(Stored data)
---

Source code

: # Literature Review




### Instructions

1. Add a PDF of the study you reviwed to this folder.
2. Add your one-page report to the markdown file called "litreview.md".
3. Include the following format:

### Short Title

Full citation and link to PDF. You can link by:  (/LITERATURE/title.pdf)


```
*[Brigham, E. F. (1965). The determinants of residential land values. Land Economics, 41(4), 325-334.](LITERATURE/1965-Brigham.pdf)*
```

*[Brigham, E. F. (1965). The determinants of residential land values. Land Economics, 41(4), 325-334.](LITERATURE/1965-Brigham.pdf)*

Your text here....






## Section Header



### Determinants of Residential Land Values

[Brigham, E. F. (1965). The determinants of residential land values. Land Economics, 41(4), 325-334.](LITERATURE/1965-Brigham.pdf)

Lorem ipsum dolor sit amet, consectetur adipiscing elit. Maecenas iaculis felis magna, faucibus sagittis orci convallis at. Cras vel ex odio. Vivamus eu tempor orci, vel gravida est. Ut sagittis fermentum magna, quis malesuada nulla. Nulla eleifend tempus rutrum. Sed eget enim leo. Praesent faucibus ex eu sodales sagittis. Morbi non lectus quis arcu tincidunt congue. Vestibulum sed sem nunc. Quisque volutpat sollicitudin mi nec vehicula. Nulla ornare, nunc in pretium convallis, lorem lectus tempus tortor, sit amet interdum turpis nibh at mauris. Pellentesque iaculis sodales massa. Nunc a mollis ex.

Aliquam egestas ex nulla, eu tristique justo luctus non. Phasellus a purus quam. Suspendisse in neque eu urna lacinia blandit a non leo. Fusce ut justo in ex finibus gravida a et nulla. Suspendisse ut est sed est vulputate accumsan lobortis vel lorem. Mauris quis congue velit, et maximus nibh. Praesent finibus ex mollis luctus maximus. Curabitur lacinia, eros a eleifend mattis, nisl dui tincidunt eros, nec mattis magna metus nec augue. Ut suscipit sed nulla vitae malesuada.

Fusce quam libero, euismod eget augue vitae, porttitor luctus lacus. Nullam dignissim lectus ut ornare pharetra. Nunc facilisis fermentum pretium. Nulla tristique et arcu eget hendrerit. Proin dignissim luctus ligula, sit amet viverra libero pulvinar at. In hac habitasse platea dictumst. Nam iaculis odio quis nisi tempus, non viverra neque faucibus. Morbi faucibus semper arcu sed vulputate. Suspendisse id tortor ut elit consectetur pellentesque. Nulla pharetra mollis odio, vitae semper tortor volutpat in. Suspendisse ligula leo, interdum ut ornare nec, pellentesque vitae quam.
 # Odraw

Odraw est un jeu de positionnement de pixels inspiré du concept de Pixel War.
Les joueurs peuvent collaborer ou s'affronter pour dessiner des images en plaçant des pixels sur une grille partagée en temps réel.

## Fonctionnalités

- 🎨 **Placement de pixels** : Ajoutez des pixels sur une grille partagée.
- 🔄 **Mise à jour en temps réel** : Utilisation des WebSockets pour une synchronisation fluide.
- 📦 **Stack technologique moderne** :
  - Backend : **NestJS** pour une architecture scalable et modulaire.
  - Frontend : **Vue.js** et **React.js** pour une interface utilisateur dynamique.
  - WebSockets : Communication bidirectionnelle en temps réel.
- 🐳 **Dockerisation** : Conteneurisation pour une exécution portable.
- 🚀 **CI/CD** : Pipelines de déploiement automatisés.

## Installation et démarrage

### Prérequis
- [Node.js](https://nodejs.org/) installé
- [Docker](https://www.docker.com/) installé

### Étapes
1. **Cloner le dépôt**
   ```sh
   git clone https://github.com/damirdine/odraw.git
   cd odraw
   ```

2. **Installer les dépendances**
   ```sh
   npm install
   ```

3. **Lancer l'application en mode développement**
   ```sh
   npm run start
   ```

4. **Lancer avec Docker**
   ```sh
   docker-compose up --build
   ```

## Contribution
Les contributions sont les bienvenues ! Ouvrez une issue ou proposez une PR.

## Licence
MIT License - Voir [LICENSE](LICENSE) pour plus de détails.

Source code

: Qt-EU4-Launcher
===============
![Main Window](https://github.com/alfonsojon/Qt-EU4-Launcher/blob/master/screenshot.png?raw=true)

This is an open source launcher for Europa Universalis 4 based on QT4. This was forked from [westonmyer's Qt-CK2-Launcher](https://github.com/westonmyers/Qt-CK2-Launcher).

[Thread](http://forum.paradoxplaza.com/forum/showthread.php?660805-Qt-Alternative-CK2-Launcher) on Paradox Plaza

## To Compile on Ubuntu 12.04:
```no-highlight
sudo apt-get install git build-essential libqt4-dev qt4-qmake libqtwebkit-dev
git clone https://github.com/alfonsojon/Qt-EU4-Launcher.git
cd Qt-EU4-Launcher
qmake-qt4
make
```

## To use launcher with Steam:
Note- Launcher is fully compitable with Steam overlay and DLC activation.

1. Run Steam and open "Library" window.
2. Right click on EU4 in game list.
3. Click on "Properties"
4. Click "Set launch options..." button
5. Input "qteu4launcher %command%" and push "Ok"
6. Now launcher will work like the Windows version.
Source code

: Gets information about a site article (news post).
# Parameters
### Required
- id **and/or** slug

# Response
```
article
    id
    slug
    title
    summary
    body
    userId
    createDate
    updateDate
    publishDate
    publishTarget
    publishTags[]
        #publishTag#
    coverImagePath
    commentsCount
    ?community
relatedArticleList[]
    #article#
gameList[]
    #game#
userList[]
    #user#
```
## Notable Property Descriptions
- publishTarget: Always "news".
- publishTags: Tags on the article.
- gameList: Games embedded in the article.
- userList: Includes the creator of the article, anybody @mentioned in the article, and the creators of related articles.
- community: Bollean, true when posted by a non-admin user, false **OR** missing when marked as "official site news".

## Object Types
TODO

---

Write out only those lines that fall between the one containing "- userList: Includes" and the end of the entries, the first and last included, exactly as they read.

| WRITTEN RESPONSE |
- userList: Includes the creator of the article, anybody @mentioned in the article, and the creators of related articles.
- community: Bollean, true when posted by a non-admin user, false **OR** missing when marked as "official site news".

## Object Types
TODO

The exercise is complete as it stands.